Task brief
Copy each line below in which the string "branch" occurs.

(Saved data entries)
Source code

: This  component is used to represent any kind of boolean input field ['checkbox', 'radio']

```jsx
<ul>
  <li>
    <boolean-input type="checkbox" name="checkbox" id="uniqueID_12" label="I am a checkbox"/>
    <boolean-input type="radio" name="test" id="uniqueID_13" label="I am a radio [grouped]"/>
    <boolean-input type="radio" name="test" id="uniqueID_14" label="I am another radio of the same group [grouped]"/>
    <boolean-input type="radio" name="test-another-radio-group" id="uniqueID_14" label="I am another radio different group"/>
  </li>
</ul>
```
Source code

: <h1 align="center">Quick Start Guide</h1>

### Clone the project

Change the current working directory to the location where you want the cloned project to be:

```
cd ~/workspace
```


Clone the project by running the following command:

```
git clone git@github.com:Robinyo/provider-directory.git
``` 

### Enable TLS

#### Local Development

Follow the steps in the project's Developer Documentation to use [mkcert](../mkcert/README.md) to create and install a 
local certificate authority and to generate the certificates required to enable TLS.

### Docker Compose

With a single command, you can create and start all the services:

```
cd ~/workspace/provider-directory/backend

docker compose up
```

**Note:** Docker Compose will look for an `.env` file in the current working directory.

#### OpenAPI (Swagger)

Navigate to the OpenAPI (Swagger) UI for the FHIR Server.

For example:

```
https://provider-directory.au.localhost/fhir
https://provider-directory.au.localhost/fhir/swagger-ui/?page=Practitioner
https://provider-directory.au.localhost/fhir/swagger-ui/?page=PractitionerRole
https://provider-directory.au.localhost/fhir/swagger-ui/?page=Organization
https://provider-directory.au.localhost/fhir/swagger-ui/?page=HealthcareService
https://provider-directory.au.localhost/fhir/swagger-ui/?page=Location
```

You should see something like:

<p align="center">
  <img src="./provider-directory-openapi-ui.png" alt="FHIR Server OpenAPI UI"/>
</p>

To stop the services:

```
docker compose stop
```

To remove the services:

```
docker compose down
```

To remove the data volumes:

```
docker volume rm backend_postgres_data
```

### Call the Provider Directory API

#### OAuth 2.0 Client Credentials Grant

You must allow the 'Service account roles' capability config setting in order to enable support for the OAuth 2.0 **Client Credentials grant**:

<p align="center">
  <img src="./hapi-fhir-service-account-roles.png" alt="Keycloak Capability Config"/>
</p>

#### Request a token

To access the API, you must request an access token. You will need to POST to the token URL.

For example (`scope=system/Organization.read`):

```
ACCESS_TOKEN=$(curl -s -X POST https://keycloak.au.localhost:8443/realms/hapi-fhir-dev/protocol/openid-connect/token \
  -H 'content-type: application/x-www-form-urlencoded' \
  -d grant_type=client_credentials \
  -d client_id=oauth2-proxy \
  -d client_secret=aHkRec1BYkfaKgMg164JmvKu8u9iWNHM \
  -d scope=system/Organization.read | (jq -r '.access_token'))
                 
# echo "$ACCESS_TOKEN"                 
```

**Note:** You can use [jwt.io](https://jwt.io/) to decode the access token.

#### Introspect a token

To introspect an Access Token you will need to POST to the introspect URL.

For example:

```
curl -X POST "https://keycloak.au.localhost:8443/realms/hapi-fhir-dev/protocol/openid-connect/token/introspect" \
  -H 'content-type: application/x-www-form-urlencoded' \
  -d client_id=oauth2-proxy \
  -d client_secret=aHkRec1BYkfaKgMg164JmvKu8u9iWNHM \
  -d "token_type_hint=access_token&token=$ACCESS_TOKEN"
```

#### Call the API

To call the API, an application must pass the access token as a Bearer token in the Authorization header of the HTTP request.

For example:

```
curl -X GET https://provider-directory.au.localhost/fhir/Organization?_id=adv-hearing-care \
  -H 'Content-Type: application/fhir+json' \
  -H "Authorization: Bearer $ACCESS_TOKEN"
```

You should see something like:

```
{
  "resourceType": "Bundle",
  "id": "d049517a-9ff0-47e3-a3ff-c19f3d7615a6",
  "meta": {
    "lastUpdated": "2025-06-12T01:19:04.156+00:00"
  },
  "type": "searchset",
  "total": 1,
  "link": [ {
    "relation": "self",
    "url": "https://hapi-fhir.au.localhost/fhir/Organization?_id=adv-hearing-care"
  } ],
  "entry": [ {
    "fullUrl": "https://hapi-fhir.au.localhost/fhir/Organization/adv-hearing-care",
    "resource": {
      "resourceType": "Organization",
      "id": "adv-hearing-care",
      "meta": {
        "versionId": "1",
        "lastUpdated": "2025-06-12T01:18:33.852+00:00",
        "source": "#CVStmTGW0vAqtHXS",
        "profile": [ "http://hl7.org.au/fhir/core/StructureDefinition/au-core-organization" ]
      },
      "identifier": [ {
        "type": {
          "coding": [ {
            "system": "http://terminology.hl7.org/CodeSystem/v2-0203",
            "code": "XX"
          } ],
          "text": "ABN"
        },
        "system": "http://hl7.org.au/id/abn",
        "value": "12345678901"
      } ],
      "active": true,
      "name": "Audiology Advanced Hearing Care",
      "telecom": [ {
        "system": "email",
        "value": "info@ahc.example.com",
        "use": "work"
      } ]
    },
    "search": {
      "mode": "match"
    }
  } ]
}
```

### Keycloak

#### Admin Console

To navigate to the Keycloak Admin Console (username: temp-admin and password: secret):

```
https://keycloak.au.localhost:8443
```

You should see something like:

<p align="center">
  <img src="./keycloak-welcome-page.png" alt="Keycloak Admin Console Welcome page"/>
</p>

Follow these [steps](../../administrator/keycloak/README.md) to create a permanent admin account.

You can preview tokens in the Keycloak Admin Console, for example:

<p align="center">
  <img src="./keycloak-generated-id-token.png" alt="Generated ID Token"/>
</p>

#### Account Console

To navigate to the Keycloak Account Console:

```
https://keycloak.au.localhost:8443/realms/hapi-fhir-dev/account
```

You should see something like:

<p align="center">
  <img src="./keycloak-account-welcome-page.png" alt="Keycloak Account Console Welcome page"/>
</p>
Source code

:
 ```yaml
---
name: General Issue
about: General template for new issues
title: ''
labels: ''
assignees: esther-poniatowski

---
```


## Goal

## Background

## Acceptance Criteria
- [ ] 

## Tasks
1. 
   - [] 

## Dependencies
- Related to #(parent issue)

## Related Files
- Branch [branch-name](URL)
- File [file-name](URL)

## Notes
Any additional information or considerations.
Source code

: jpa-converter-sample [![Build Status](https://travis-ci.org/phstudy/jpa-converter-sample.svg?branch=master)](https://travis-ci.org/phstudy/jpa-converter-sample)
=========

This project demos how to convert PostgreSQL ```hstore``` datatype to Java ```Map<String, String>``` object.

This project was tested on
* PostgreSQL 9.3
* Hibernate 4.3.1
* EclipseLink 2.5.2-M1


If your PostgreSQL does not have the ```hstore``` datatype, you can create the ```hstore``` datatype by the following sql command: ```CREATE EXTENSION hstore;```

Exercise result
- Branch [branch-name](URL)
: jpa-converter-sample [![Build Status](https://travis-ci.org/phstudy/jpa-converter-sample.svg?branch=master)](https://travis-ci.org/phstudy/jpa-converter-sample)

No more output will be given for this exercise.